WHAT YOU ARE ASKED TO DO =>
Report all lines of the data below that hold the word "forward".

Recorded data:
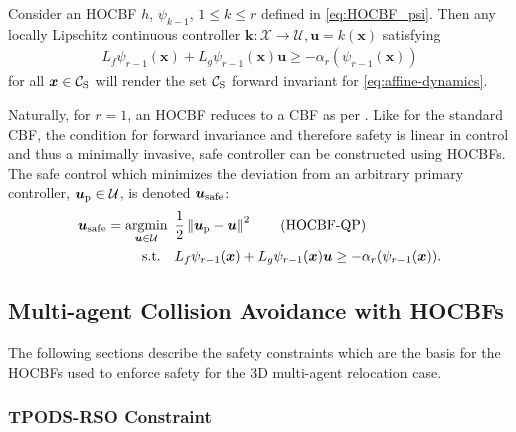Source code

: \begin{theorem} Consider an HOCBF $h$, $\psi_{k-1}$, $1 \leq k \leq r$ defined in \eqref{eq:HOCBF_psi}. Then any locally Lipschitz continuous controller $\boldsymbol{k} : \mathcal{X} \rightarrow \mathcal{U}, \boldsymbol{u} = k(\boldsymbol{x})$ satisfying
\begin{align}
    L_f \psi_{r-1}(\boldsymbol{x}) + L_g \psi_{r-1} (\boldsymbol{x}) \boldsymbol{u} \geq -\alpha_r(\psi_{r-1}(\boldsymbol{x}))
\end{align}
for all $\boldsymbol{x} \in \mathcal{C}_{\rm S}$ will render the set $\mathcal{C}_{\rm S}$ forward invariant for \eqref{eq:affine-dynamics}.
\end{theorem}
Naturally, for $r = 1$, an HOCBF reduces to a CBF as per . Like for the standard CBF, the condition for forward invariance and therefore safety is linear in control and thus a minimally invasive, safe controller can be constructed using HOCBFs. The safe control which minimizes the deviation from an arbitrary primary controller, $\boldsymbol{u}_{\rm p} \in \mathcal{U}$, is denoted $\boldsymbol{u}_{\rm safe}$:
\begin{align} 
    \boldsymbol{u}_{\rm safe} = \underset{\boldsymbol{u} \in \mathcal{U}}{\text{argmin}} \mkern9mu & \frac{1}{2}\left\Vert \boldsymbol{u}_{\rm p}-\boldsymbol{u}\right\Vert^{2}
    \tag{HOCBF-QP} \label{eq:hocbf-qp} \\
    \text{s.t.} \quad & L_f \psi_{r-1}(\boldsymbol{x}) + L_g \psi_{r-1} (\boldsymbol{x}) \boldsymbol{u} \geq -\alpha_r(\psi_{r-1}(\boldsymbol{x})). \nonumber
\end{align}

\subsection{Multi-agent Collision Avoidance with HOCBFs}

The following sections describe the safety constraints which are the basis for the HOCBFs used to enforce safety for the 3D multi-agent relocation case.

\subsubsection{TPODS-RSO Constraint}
* * *
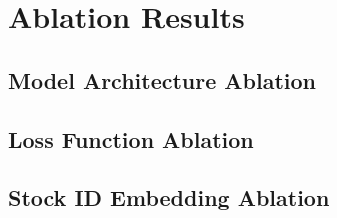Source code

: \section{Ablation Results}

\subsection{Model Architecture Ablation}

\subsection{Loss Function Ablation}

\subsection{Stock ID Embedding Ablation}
---
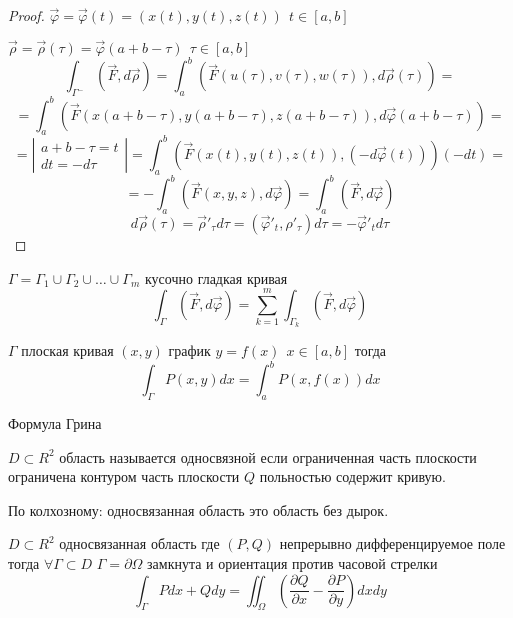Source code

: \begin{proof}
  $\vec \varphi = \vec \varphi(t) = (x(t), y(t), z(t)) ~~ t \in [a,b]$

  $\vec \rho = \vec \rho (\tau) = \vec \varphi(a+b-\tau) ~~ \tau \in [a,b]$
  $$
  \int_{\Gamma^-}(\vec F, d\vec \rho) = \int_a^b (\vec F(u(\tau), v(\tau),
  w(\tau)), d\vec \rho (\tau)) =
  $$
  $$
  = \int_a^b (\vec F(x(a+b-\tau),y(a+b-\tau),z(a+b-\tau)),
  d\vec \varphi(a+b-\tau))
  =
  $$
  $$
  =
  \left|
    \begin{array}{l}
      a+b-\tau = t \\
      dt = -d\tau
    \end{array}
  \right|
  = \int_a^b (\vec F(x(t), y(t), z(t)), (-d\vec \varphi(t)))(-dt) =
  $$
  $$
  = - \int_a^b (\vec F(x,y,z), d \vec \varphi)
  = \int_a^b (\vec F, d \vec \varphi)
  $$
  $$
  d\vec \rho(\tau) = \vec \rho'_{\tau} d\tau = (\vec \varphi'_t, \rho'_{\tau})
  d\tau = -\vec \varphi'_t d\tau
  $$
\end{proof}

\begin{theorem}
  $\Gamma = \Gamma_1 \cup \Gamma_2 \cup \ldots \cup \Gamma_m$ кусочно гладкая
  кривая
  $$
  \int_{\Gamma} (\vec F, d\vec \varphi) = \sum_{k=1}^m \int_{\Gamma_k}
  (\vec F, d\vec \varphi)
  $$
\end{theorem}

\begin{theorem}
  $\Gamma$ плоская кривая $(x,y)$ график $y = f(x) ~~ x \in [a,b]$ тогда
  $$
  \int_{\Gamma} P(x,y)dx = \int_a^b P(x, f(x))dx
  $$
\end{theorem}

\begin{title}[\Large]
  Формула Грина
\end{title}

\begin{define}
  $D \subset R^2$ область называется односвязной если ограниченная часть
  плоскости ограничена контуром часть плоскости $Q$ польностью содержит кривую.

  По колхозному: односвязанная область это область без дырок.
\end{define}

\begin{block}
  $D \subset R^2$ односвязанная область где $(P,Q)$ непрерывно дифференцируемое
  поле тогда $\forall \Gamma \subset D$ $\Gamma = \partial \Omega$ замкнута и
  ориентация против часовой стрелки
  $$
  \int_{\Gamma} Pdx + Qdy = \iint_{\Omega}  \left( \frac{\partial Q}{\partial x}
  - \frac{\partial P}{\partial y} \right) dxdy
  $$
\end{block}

TASK RESPONSE =>
for all $\boldsymbol{x} \in \mathcal{C}_{\rm S}$ will render the set $\mathcal{C}_{\rm S}$ forward invariant for \eqref{eq:affine-dynamics}.
Naturally, for $r = 1$, an HOCBF reduces to a CBF as per . Like for the standard CBF, the condition for forward invariance and therefore safety is linear in control and thus a minimally invasive, safe controller can be constructed using HOCBFs. The safe control which minimizes the deviation from an arbitrary primary controller, $\boldsymbol{u}_{\rm p} \in \mathcal{U}$, is denoted $\boldsymbol{u}_{\rm safe}$:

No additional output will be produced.